This and that for your Thursday reading.
- Joseph Stiglitz highlights how investing in the green economy provides a viable economic and ecological path forward in recovering from the coronavirus crisis.
- Mariana Mazzucato discusses the importance of socializing successes to make sure that new industries don't exacerbate inequalities in wealth and power. And Matt Bruenig notes that the majority of the U.S.' wealth gap by race comes from the obscene concentration of riches among the wealthiest white households.
- Meanwhile, Paul Keil reports on yet another drop in the IRS' auditing of wealthy Americans as a service starved of funding to combat the tax-evading rich has limited itself to going after easier targets.

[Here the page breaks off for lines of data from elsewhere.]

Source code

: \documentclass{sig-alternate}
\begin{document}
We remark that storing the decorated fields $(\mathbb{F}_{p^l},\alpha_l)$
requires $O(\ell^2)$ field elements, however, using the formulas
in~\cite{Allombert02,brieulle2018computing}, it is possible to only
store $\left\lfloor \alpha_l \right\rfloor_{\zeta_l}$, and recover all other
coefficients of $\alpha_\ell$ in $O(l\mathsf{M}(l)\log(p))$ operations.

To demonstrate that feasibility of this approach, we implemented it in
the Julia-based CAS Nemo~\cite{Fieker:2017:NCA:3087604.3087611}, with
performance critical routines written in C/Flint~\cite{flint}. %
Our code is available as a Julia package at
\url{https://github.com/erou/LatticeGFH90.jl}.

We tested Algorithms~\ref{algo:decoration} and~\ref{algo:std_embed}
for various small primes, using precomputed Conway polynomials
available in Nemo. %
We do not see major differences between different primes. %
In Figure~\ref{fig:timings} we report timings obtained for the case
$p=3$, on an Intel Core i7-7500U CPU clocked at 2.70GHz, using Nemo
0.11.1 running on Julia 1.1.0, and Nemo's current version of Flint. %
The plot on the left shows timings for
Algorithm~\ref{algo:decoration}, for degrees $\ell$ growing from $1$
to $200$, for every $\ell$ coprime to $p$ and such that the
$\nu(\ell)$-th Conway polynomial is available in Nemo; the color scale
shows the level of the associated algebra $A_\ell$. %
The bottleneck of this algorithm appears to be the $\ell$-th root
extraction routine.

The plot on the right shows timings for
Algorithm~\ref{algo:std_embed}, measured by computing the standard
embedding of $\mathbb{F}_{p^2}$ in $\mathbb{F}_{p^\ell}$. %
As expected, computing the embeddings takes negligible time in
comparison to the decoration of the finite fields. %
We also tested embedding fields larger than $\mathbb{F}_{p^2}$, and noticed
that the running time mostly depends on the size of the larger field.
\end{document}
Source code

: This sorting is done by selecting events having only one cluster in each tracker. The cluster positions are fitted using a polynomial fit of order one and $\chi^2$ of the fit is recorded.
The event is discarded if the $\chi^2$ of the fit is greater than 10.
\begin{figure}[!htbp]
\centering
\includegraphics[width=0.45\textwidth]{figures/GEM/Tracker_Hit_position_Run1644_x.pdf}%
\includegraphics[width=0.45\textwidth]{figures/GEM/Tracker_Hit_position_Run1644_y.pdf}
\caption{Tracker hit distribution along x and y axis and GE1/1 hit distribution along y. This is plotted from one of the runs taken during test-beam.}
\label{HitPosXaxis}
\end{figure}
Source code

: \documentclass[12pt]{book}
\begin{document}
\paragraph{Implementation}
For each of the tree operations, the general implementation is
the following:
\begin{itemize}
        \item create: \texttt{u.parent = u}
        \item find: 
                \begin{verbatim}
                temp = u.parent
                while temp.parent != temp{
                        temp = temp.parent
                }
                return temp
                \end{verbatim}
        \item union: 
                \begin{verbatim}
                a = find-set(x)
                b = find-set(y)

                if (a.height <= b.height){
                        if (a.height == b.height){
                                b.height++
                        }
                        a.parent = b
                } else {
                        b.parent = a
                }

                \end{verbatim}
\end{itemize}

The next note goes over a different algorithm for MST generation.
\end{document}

- The International Centre for Non-Profit Law is tracking the anti-protest laws being imposed in the U.S. Musa Al-Gharbi discusses how police departments punish whistleblowers to ensure their abuses can continue without accountability. And Royson James writes
that the meager consequences for the deliberate assault on Dafonte
Miller shows how the law isn't intended to protect far too many people.
- Deb Perelman points out how a stubborn refusal to address the ongoing lack of child care is forcing parents (and predominantly women) to choose between work and parenting.
- Finally, Alissa Quart, Astra Taylor and Brittany Powell suggest that an appropriate act of recognition and gratitude for the workers on the front lines of COVID-19 would be to forgive outstanding student debt. But Bobby Hristova reports that the response of Maple Leaf Foods (among other corporate giants) has instead been to end "hero pay" in the midst of an ongoing pandemic - leaving workers angry about how symbolic support has given way to callous management.